The problem: Using the listing that follows, filter out every line lacking the string "python" and return the rest.

Data for processing:

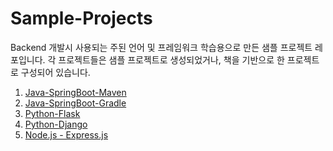 # Sample-Projects
Backend 개발시 사용되는 주된 언어 및 프레임워크 학습용으로 만든 샘플 프로젝트 레포입니다.
각 프로젝트들은 샘플 프로젝트로 생성되었거나, 책을 기반으로 한 프로젝트로 구성되어 있습니다.

1. [Java-SpringBoot-Maven](https://github.com/owin2828/sample-java-springboot-maven)
2. [Java-SpringBoot-Gradle](https://github.com/owin2828/sample-java-springboot-gradle)
3. [Python-Flask](https://github.com/owin2828/sample-python-flask)
4. [Python-Django](https://github.com/owin2828/sample-python-django)
5. [Node.js - Express.js](https://github.com/owin2828/node-start)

Task answer:
3. [Python-Flask](https://github.com/owin2828/sample-python-flask)
4. [Python-Django](https://github.com/owin2828/sample-python-django)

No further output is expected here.